Have you ever found yourself in a situation so strange that, just for an instant, you’ve been forced to take a quick reality check?
I remember asking myself ‘Is this real?’ as I sped through Adelaide’s CBD with a police escort, tethered and half hanging out of a convertible. That wasn’t the surreal part though; that’s just an average day for a Speedhunter, right? Maybe, but it was no match for the insanity that followed me through the busy city streets.
A procession of Formula 1 racers, classic tourers and an impressive entourage of the world’s most desirable cars were closely in tow. Excited city-dwellers lined the streets to cheer as eager drivers let their vehicles sing loudly, echoing through the concrete jungle.
Unlike most dreams that have no real beginning or end, this incredible situation was the result of unfathomable hours of planning. While I can’t claim to have had a hand in the proceedings, I can take you behind the scenes and give you a little insight into just some of the preparation required for this madness.Ladies And Gentlemen, Start Your Engines
As you can appreciate, shutting down a quarter of a city is kind of a big deal. Victoria Park may not have been open to the public yet, but the entire park was a hive of activity as racers and crew rushed to ensure their cars would be ready to join the convoy.
Both racing cars and old cars have a sterling reputation for being temperamental at best of times. Ownership is a fun idea, but the thought of maintaining an old racer scares me. The thought of maintaining an old Formula 1 car is enough to send me running to the hills.
My thoughts were reaffirmed as I did my very best to stay out of the way as the crew ran through their final checklists and prepared their three Formula 1 cars for a casual cruise through the city. Just firing up one of these classics requires a lot of effort and it’s something that I’d like to revisit in a little more detail at some stage.
Once each car had received the seal of approval, it was time for our superstar drivers to strap in and move to the staging area. Our window of opportunity to drive Adelaide’s closed roads was fast approaching.
When you’re cruising in convoy with a Ferrari FXX and 599XX, you know that you’re heading in the right direction. A quick side note: the angry notes produced by the FXX are what the current generation of Formula cars wish they would sound like when they grow up.
The staging area itself was an experience and a half; being surrounded by the sights and sounds of so many motoring icons was something I don’t think I’ll forget. In the past I’ve traveled great distances to see cars of this caliber parked in museums, but at this moment in time the museum was traveling to me. A museum in motion.

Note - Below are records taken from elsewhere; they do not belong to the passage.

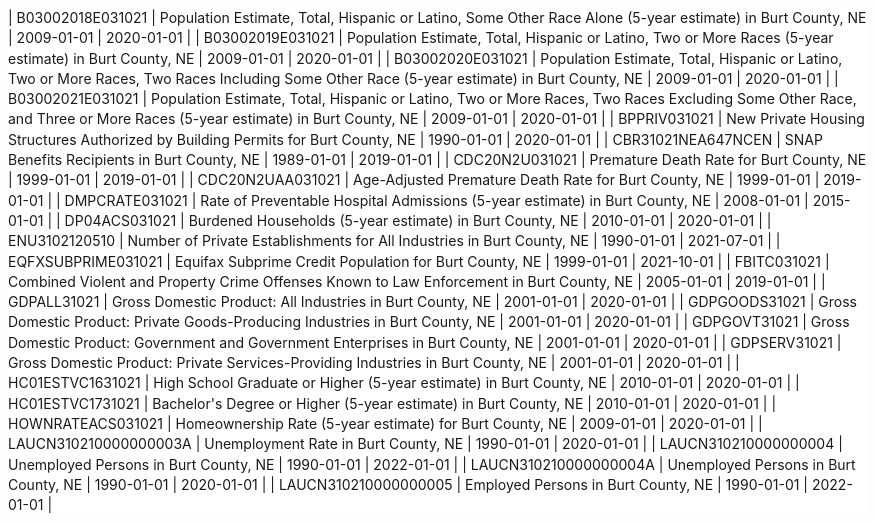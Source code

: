 | B03002018E031021          | Population Estimate, Total, Hispanic or Latino, Some Other Race Alone (5-year estimate) in Burt County, NE                                                               | 2009-01-01          | 2020-01-01        |
| B03002019E031021          | Population Estimate, Total, Hispanic or Latino, Two or More Races (5-year estimate) in Burt County, NE                                                                   | 2009-01-01          | 2020-01-01        |
| B03002020E031021          | Population Estimate, Total, Hispanic or Latino, Two or More Races, Two Races Including Some Other Race (5-year estimate) in Burt County, NE                              | 2009-01-01          | 2020-01-01        |
| B03002021E031021          | Population Estimate, Total, Hispanic or Latino, Two or More Races, Two Races Excluding Some Other Race, and Three or More Races (5-year estimate) in Burt County, NE     | 2009-01-01          | 2020-01-01        |
| BPPRIV031021              | New Private Housing Structures Authorized by Building Permits for Burt County, NE                                                                                        | 1990-01-01          | 2020-01-01        |
| CBR31021NEA647NCEN        | SNAP Benefits Recipients in Burt County, NE                                                                                                                              | 1989-01-01          | 2019-01-01        |
| CDC20N2U031021            | Premature Death Rate for Burt County, NE                                                                                                                                 | 1999-01-01          | 2019-01-01        |
| CDC20N2UAA031021          | Age-Adjusted Premature Death Rate for Burt County, NE                                                                                                                    | 1999-01-01          | 2019-01-01        |
| DMPCRATE031021            | Rate of Preventable Hospital Admissions (5-year estimate) in Burt County, NE                                                                                             | 2008-01-01          | 2015-01-01        |
| DP04ACS031021             | Burdened Households (5-year estimate) in Burt County, NE                                                                                                                 | 2010-01-01          | 2020-01-01        |
| ENU3102120510             | Number of Private Establishments for All Industries in Burt County, NE                                                                                                   | 1990-01-01          | 2021-07-01        |
| EQFXSUBPRIME031021        | Equifax Subprime Credit Population for Burt County, NE                                                                                                                   | 1999-01-01          | 2021-10-01        |
| FBITC031021               | Combined Violent and Property Crime Offenses Known to Law Enforcement in Burt County, NE                                                                                 | 2005-01-01          | 2019-01-01        |
| GDPALL31021               | Gross Domestic Product: All Industries in Burt County, NE                                                                                                                | 2001-01-01          | 2020-01-01        |
| GDPGOODS31021             | Gross Domestic Product: Private Goods-Producing Industries in Burt County, NE                                                                                            | 2001-01-01          | 2020-01-01        |
| GDPGOVT31021              | Gross Domestic Product: Government and Government Enterprises in Burt County, NE                                                                                         | 2001-01-01          | 2020-01-01        |
| GDPSERV31021              | Gross Domestic Product: Private Services-Providing Industries in Burt County, NE                                                                                         | 2001-01-01          | 2020-01-01        |
| HC01ESTVC1631021          | High School Graduate or Higher (5-year estimate) in Burt County, NE                                                                                                      | 2010-01-01          | 2020-01-01        |
| HC01ESTVC1731021          | Bachelor's Degree or Higher (5-year estimate) in Burt County, NE                                                                                                         | 2010-01-01          | 2020-01-01        |
| HOWNRATEACS031021         | Homeownership Rate (5-year estimate) for Burt County, NE                                                                                                                 | 2009-01-01          | 2020-01-01        |
| LAUCN310210000000003A     | Unemployment Rate in Burt County, NE                                                                                                                                     | 1990-01-01          | 2020-01-01        |
| LAUCN310210000000004      | Unemployed Persons in Burt County, NE                                                                                                                                    | 1990-01-01          | 2022-01-01        |
| LAUCN310210000000004A     | Unemployed Persons in Burt County, NE                                                                                                                                    | 1990-01-01          | 2020-01-01        |
| LAUCN310210000000005      | Employed Persons in Burt County, NE                                                                                                                                      | 1990-01-01          | 2022-01-01        |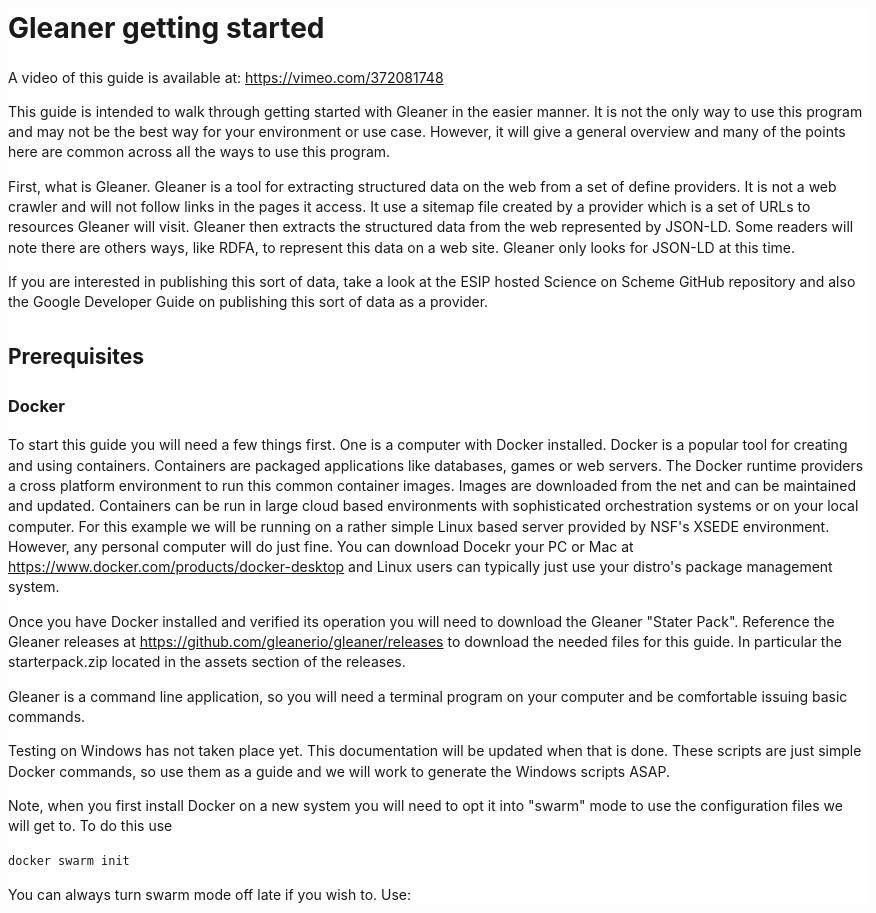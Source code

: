 # Gleaner getting started

A video of this guide is available at: https://vimeo.com/372081748

This guide is intended to walk through getting started with Gleaner in the easier manner.   It is not the only way to use this program and may not be the best way for your environment or use case.  However, it will give a general overview and many of the points here are common across all the ways to use this program.

First, what is Gleaner.  Gleaner is a tool for extracting structured data on the web from a set of define providers.  It is not a web crawler and will not follow links in the pages it access.  It use a sitemap file created by a provider which is a set of URLs to resources Gleaner will visit.  Gleaner then extracts the structured data from the web represented by JSON-LD.  Some readers will note there are others ways, like RDFA, to represent this data on a web site.  Gleaner only looks for JSON-LD at this time.

If you are interested in publishing this sort of data, take a look at the ESIP hosted Science on Scheme GitHub repository and also the Google Developer Guide on publishing this sort of data as a provider.  

## **Prerequisites** 

### Docker 

To start this guide you will need a few things first.  One is a computer with Docker installed.  Docker is a popular tool for creating and using containers.  Containers are packaged applications like databases, games or web servers.  The Docker runtime providers a cross platform environment to run this common container images.  Images are downloaded from the net and can be maintained and updated.  Containers can be run in large cloud based environments with sophisticated orchestration systems or on your local computer.  For this example we will be running on a rather simple Linux based server provided by NSF's XSEDE environment.  However, any personal computer will do just fine.   You can download Docekr your PC or Mac at https://www.docker.com/products/docker-desktop and Linux users can typically just use your distro's package management system.

Once you have Docker installed and verified its operation you will need to download the Gleaner "Stater Pack".  Reference the Gleaner releases at https://github.com/gleanerio/gleaner/releases to download the needed files for this guide.   In particular the starterpack.zip located in the assets section of the releases.   

Gleaner is a command line application, so you will need a terminal program on your computer and be comfortable issuing basic commands.  

Testing on Windows has not taken place yet.  This documentation will be updated when that is done. These scripts are just simple Docker commands, so use them as a guide and we will work to generate the Windows scripts ASAP.

Note, when you first install Docker on a new system you will need to opt it into "swarm" mode to use the configuration files we will get to.  To do this use

```bash
docker swarm init
```

You can always turn swarm mode off late if you wish to.  Use:
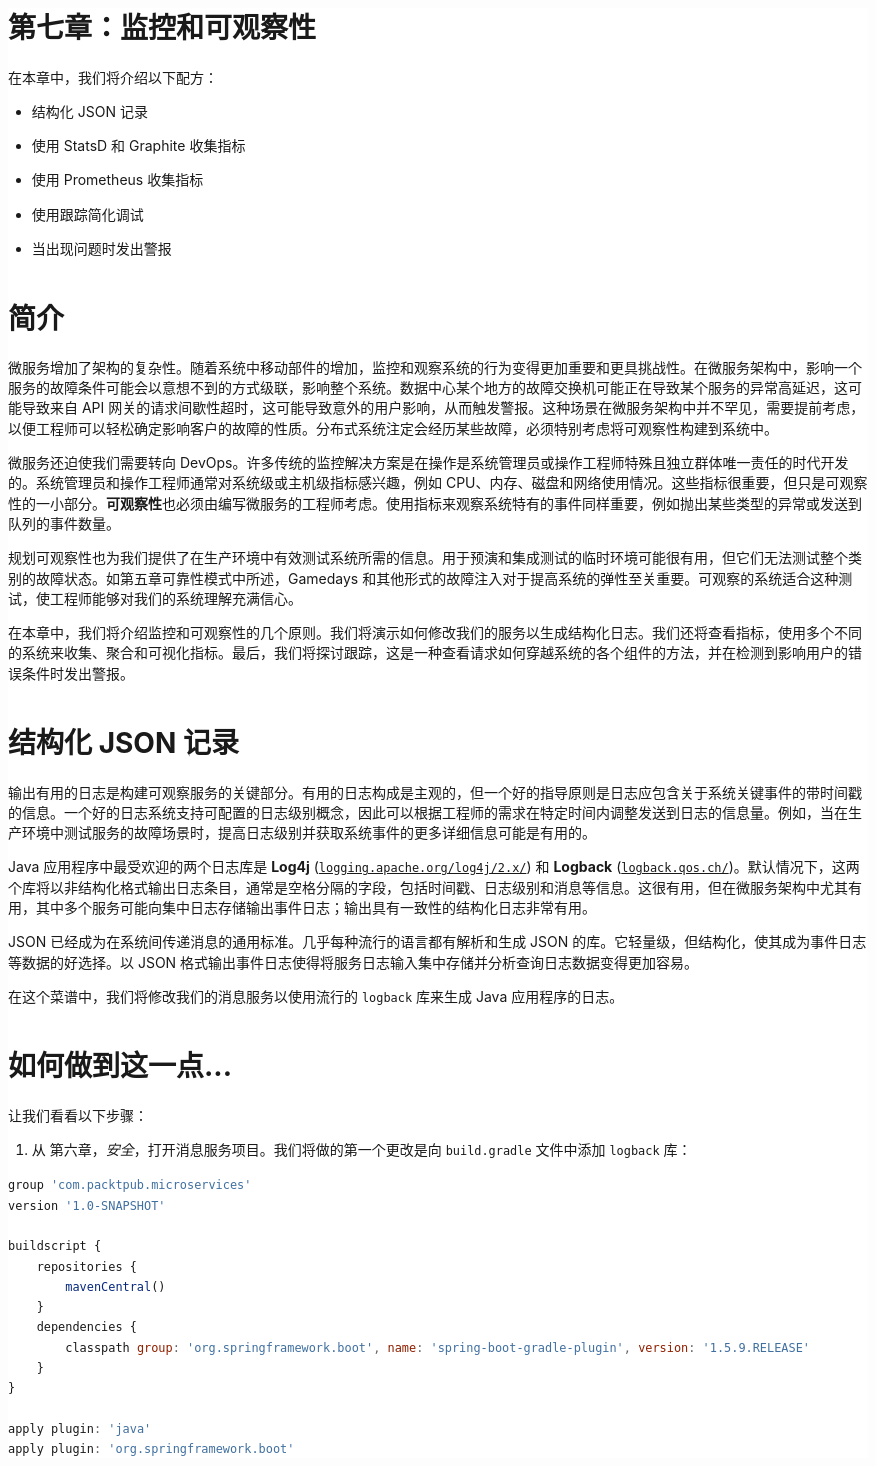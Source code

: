 # 第七章：监控和可观察性

在本章中，我们将介绍以下配方：

+   结构化 JSON 记录

+   使用 StatsD 和 Graphite 收集指标

+   使用 Prometheus 收集指标

+   使用跟踪简化调试

+   当出现问题时发出警报

# 简介

微服务增加了架构的复杂性。随着系统中移动部件的增加，监控和观察系统的行为变得更加重要和更具挑战性。在微服务架构中，影响一个服务的故障条件可能会以意想不到的方式级联，影响整个系统。数据中心某个地方的故障交换机可能正在导致某个服务的异常高延迟，这可能导致来自 API 网关的请求间歇性超时，这可能导致意外的用户影响，从而触发警报。这种场景在微服务架构中并不罕见，需要提前考虑，以便工程师可以轻松确定影响客户的故障的性质。分布式系统注定会经历某些故障，必须特别考虑将可观察性构建到系统中。

微服务还迫使我们需要转向 DevOps。许多传统的监控解决方案是在操作是系统管理员或操作工程师特殊且独立群体唯一责任的时代开发的。系统管理员和操作工程师通常对系统级或主机级指标感兴趣，例如 CPU、内存、磁盘和网络使用情况。这些指标很重要，但只是可观察性的一小部分。**可观察性**也必须由编写微服务的工程师考虑。使用指标来观察系统特有的事件同样重要，例如抛出某些类型的异常或发送到队列的事件数量。

规划可观察性也为我们提供了在生产环境中有效测试系统所需的信息。用于预演和集成测试的临时环境可能很有用，但它们无法测试整个类别的故障状态。如第五章可靠性模式中所述，Gamedays 和其他形式的故障注入对于提高系统的弹性至关重要。可观察的系统适合这种测试，使工程师能够对我们的系统理解充满信心。

在本章中，我们将介绍监控和可观察性的几个原则。我们将演示如何修改我们的服务以生成结构化日志。我们还将查看指标，使用多个不同的系统来收集、聚合和可视化指标。最后，我们将探讨跟踪，这是一种查看请求如何穿越系统的各个组件的方法，并在检测到影响用户的错误条件时发出警报。

# 结构化 JSON 记录

输出有用的日志是构建可观察服务的关键部分。有用的日志构成是主观的，但一个好的指导原则是日志应包含关于系统关键事件的带时间戳的信息。一个好的日志系统支持可配置的日志级别概念，因此可以根据工程师的需求在特定时间内调整发送到日志的信息量。例如，当在生产环境中测试服务的故障场景时，提高日志级别并获取系统事件的更多详细信息可能是有用的。

Java 应用程序中最受欢迎的两个日志库是 **Log4j** ([`logging.apache.org/log4j/2.x/`](https://logging.apache.org/log4j/2.x/)) 和 **Logback** ([`logback.qos.ch/`](https://logback.qos.ch/))。默认情况下，这两个库将以非结构化格式输出日志条目，通常是空格分隔的字段，包括时间戳、日志级别和消息等信息。这很有用，但在微服务架构中尤其有用，其中多个服务可能向集中日志存储输出事件日志；输出具有一致性的结构化日志非常有用。

JSON 已经成为在系统间传递消息的通用标准。几乎每种流行的语言都有解析和生成 JSON 的库。它轻量级，但结构化，使其成为事件日志等数据的好选择。以 JSON 格式输出事件日志使得将服务日志输入集中存储并分析查询日志数据变得更加容易。

在这个菜谱中，我们将修改我们的消息服务以使用流行的 `logback` 库来生成 Java 应用程序的日志。

# 如何做到这一点...

让我们看看以下步骤：

1.  从 第六章，*安全*，打开消息服务项目。我们将做的第一个更改是向 `build.gradle` 文件中添加 `logback` 库：

```js
group 'com.packtpub.microservices'
version '1.0-SNAPSHOT'

buildscript {
    repositories {
        mavenCentral()
    }
    dependencies {
        classpath group: 'org.springframework.boot', name: 'spring-boot-gradle-plugin', version: '1.5.9.RELEASE'
    }
}

apply plugin: 'java'
apply plugin: 'org.springframework.boot'

```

It was impossible not to appreciate the situation, and I wasn’t alone in relishing the surroundings. The entire park looked to be full of adults buzzing on a high, not unlike a playground of sugared-up children playing with brand new toys.
I couldn’t tell you how long we were actually in staging for, but I’m sure we were there for a while. In reality, it only felt like the briefest amount of time.
The clock ticked relentlessly and before we knew it, the call was put out: ‘Gentlemen, Start Your Engines.’Party Time
Our destination? Adelaide Motorsport Festival‘s annual street party that sees Gouger St completely overrun with both hero and competitor cars. Cars usually confined to garages and race tracks.
Of course, you can’t expect an event of this magnitude to go unnoticed in a busy city.
Whatever room wasn’t taken up by supercars and historic racers was quickly filled by motorsport fans and curious locals wanting to take a closer look at cars that are usually hidden, guarded or both.
What more could one ask for on a Friday night? Live music, a strip of great restaurants and a bevy of supercars wherever you look. Adelaide, you sure know how to party.
The crowd continued to grow throughout the afternoon and well into the night. Those who were either shackled to an office desk or had only heard about the event last minute may have missed their opportunity to experience the noise of Formula 1 earlier in the afternoon, but there was still a chance to catch the cars as they left the venue.
Not that I’m complaining, but I only really got to watch one car as we made our way to the party, so when it was time for the cars to exit I made sure I was in a prime position to see and hear them.
Taking part in the festivities on a street level gave me an idea of how busy Gouger St had become, but taking a step back, well, a step up in this case, really put the size of the event and the enthusiasm of Adelaide into perspective. I had no idea just how far the street party went.
What impressed me more than the cars or the size of the crowd is how the city of Adelaide itself has embraced the festival and motorsport in general. It’s a bold move and a massive step forward for a country that currently seems to pride itself on its ability to hunt down anything that tries to combine four wheels and fun.
Hopefully, other states will take note of the success of this event.